Constitutive Activation of Phosphatidylinositol 3-Kinase by a Naturally Occurring Mutant Epidermal Growth Factor Receptor

• Published in: The Journal of biological chemistry Vol. 273; no. 1; pp. 200 - 206
• Main Authors: Moscatello, David K., Holgado-Madruga, Marina, Emlet, David R., Montgomery, R. Bruce, Wong, Albert J.
• Format: Journal Article
• Language: English
• Published: United States Elsevier Inc 02.01.1998; American Society for Biochemistry and Molecular Biology
• Subjects: 3T3 Cells; Adaptor Proteins, Signal Transducing; Animals; Cell Division; Cell Line, Transformed; Down-Regulation; Enzyme Activation; ErbB Receptors - genetics; ErbB Receptors - metabolism; Mice; Mutation; Phosphatidylinositol 3-Kinases - metabolism; Phosphoproteins - metabolism
• ISSN: 0021-9258; 1083-351X
• DOI: 10.1074/jbc.273.1.200

The most frequently found alteration of the epidermal growth factor receptor (EGFR) in human tumors is a deletion of exons 2–7. This receptor, termed EGFRvIII, can transform NIH 3T3 cells, and the frequent expression of this variant implies that it confers a selective advantage upon tumor cells in vivo. Although EGFRvIII is a constitutively activated tyrosine kinase, there is no increase in Ras·GTP levels and low levels of mitogen-activated protein kinase activity in NIH 3T3 cells expressing this variant. We investigated whether phosphatidylinositol (PI) 3-kinase was an effector in transformation by the EGFRvIII. High levels of PI 3-kinase activity were constitutively present in EGFRvIII-transformed cells and were dependent upon the kinase activity of the receptor.
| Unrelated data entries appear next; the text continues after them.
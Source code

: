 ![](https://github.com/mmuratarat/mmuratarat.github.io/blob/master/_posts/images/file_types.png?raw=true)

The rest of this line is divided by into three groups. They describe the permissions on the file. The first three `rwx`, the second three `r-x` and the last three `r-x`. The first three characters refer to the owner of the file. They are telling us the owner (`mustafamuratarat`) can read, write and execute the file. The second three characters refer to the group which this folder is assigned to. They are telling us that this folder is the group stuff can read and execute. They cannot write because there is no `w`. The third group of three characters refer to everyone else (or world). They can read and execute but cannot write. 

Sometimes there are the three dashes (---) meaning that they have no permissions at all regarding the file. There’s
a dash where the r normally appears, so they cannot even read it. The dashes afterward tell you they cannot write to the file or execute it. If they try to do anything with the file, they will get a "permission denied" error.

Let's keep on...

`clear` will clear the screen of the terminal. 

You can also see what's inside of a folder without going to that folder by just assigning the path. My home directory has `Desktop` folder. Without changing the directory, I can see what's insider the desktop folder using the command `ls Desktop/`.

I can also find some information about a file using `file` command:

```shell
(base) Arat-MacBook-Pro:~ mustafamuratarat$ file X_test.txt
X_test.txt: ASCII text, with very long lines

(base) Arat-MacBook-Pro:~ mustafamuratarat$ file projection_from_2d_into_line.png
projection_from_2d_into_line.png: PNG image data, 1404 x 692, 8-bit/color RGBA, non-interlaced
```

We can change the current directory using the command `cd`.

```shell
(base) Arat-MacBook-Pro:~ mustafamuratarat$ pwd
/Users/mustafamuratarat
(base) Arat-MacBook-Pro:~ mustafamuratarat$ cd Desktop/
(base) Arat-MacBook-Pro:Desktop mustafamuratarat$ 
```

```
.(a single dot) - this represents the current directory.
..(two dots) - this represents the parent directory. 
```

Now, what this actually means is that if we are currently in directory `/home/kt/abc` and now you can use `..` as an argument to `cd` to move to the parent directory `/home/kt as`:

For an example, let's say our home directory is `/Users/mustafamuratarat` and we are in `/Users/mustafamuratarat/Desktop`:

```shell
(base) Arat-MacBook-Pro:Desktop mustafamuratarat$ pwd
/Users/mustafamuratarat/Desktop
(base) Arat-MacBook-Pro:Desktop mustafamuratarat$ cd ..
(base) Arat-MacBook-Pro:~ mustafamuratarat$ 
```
While mitogen-activated protein kinase activity was quickly down-regulated to basal levels after 12 h of continuous EGFR activation, there was a 3-fold increase in PI 3-kinase activity in cells expressing normal EGFR and an 8-fold increase in cells expressing EGFRvIII after 48 h. This increased activity may reflect enhanced binding to EGFRvIII and the presence of novel PI 3-kinase isoforms. Treatment with the PI 3-kinase inhibitors wortmannin and LY294002 blocked both anchorage-independent growth and growth in low serum media and also resulted in morphological reversion of EGFRvIII-transformed cells. These results support an essential role for PI 3-kinase in transformation by this EGFR variant.